• **Task item**:
Give the count of lines in the records below that contain "αὐτέων", and say nothing more.

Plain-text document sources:
Start of Block

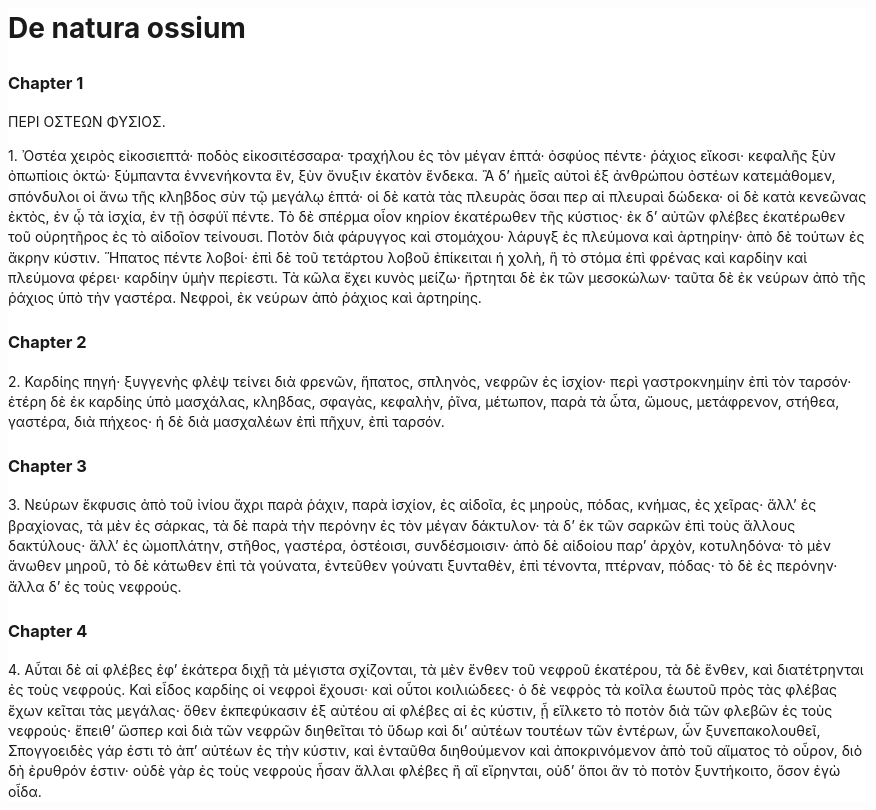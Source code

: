 # De natura ossium

### Chapter 1

<head>ΠΕΡΙ ΟΣΤΕΩΝ ΦΥΣΙΟΣ.</head>
                    <p>1. Ὀστέα χειρὸς εἰκοσιεπτά· ποδὸς εἰκοσιτέσσαρα· τραχήλου ἐς <lb/>τὸν μέγαν
                        ἑπτά· ὀσφύος πέντε· ῥάχιος εἴκοσι· κεφαλῆς ξὺν ὀπωπίοις <lb/>ὀκτώ· ξύμπαντα
                        ἐννενήκοντα ἓν, ξὺν ὄνυξιν ἑκατὸν ἕνδεκα. <lb/>Ἃ δ’ ἡμεῖς αὐτοὶ ἐξ ἀνθρώπου
                        ὀστέων κατεμάθομεν, σπόνδυλοι οἱ <lb/>ἄνω τῆς κληβδος σὺν τῷ μεγάλῳ ἑπτά· οἱ
                        δὲ κατὰ τὰς πλευρὰς <lb/>ὅσαι περ αἱ πλευραὶ δώδεκα· οἱ δὲ κατὰ κενεῶνας
                        ἐκτὸς, ἐν ᾧ τὰ <lb/>ἰσχία, ἐν τῇ ὀσφύϊ πέντε. Τὸ δὲ σπέρμα οἷον κηρίον
                        ἑκατέρωθεν <lb/>τῆς κύστιος· ἐκ δ’ αὐτῶν φλέβες ἑκατέρωθεν τοῦ οὐρητῆρος ἐς
                        τὸ <lb/>αἰδοῖον τείνουσι. Ποτὸν διὰ φάρυγγος καὶ στομάχου· λάρυγξ ἐς
                        <lb/>πλεύμονα καὶ ἀρτηρίην· ἀπὸ δὲ τούτων ἐς ἄκρην κύστιν. Ἥπατος <lb/>πέντε
                        λοβοί· ἐπὶ δὲ τοῦ τετάρτου λοβοῦ ἐπίκειται ἡ χολὴ, ἣ τὸ στόμα <lb/>ἐπὶ
                        φρένας καὶ καρδίην καὶ πλεύμονα φέρει· καρδίην ὑμὴν περίεστι. <lb/>Τὰ κῶλα
                        ἔχει κυνὸς μείζω· ἤρτηται δὲ ἐκ τῶν μεσοκώλων· ταῦτα <lb/>δὲ ἐκ νεύρων ἀπὸ
                        τῆς ῥάχιος ὑπὸ τὴν γαστέρα. Νεφροὶ, ἐκ νεύρων <lb/>ἀπὸ ῥάχιος καὶ ἀρτηρίης.
                    </p>


### Chapter 2

<p>2. Καρδίης πηγή· ξυγγενὴς φλὲψ τείνει διὰ φρενῶν, ἥπατος, <lb/>σπληνὸς,
                        νεφρῶν ἐς ἰσχίον· περὶ γαστροκνημίην ἐπὶ τὸν ταρσόν· <lb/>ἑτέρη δὲ ἐκ
                        καρδίης ὑπὸ μασχάλας, κληβδας, σφαγὰς, κεφαλὴν, <pb n="170"/> ῥῖνα, μέτωπον,
                        παρὰ τὰ ὦτα, ὤμους, μετάφρενον, στήθεα, γαστέρα, <lb/>διὰ πήχεος· ἡ δὲ διὰ
                        μασχαλέων ἐπὶ πῆχυν, ἐπὶ ταρσόν. </p>


### Chapter 3

<p>3. Νεύρων ἔκφυσις ἀπὸ τοῦ ἰνίου ἄχρι παρὰ ῥάχιν, παρὰ ἰσχίον, <lb/>ἐς αἰδοῖα,
                        ἐς μηροὺς, πόδας, κνήμας, ἐς χεῖρας· ἄλλ’ ἐς βραχίονας, <lb/>τὰ μὲν ἐς
                        σάρκας, τὰ δὲ παρὰ τὴν περόνην ἐς τὸν μέγαν δάκτυλον· <lb/>τὰ δ’ ἐκ τῶν
                        σαρκῶν ἐπὶ τοὺς ἄλλους δακτύλους· ἄλλ’ ἐς ὠμοπλάτην, <lb/>στῆθος, γαστέρα,
                        ὀστέοισι, συνδέσμοισιν· ἀπὸ δὲ αἰδοίου παρ’ ἀρχὸν, <lb/>κοτυληδόνα· τὸ μὲν
                        ἄνωθεν μηροῦ, τὸ δὲ κάτωθεν ἐπὶ τὰ γούνατα, <lb/>ἐντεῦθεν γούνατι ξυνταθὲν,
                        ἐπὶ τένοντα, πτέρναν, πόδας· τὸ δὲ ἐς <lb/>περόνην· ἄλλα δ’ ἐς τοὺς νεφρούς.
                    </p>


### Chapter 4

<p>4. Αὗται δὲ αἱ φλέβες ἐφ’ ἑκάτερα διχῇ τὰ μέγιστα σχίζονται, τὰ <lb/>μὲν
                        ἔνθεν τοῦ νεφροῦ ἑκατέρου, τὰ δὲ ἔνθεν, καὶ διατέτρηνται ἐς <lb/>τοὺς
                        νεφρούς. Καὶ εἶδος καρδίης οἱ νεφροὶ ἔχουσι· καὶ οὗτοι κοιλιώδεες· <lb/>ὁ δὲ
                        νεφρὸς τὰ κοῖλα ἑωυτοῦ πρὸς τὰς φλέβας ἔχων κεῖται τὰς <lb/>μεγάλας· ὅθεν
                        ἐκπεφύκασιν ἐξ αὐτέου αἱ φλέβες αἱ ἐς κύστιν, ᾗ εἵλκετο <lb/>τὸ ποτὸν διὰ
                        τῶν φλεβῶν ἐς τοὺς νεφρούς· ἔπειθ’ ὥσπερ καὶ διὰ <lb/>τῶν νεφρῶν διηθεῖται
                        τὸ ὕδωρ καὶ δι’ αὐτέων τουτέων τῶν ἐντέρων, <lb/>ὧν ξυνεπακολουθεῖ,
                        Σπογγοειδὲς γάρ ἐστι τὸ ἀπ’ αὐτέων ἐς τὴν κύστιν, <lb/>καὶ ἐνταῦθα
                        διηθούμενον καὶ ἀποκρινόμενον ἀπὸ τοῦ αἵματος τὸ οὖρον, <lb/>διὸ δὴ ἐρυθρόν
                        ἐστιν· οὐδὲ γὰρ ἐς τοὺς νεφροὺς ἦσαν ἄλλαι φλέβες <lb/>ἢ αἳ εἴρηνται, οὐδ’
                        ὅποι ἂν τὸ ποτὸν ξυντήκοιτο, ὅσον ἐγὼ οἶδα. </p>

End of Block

• **Output below**:
2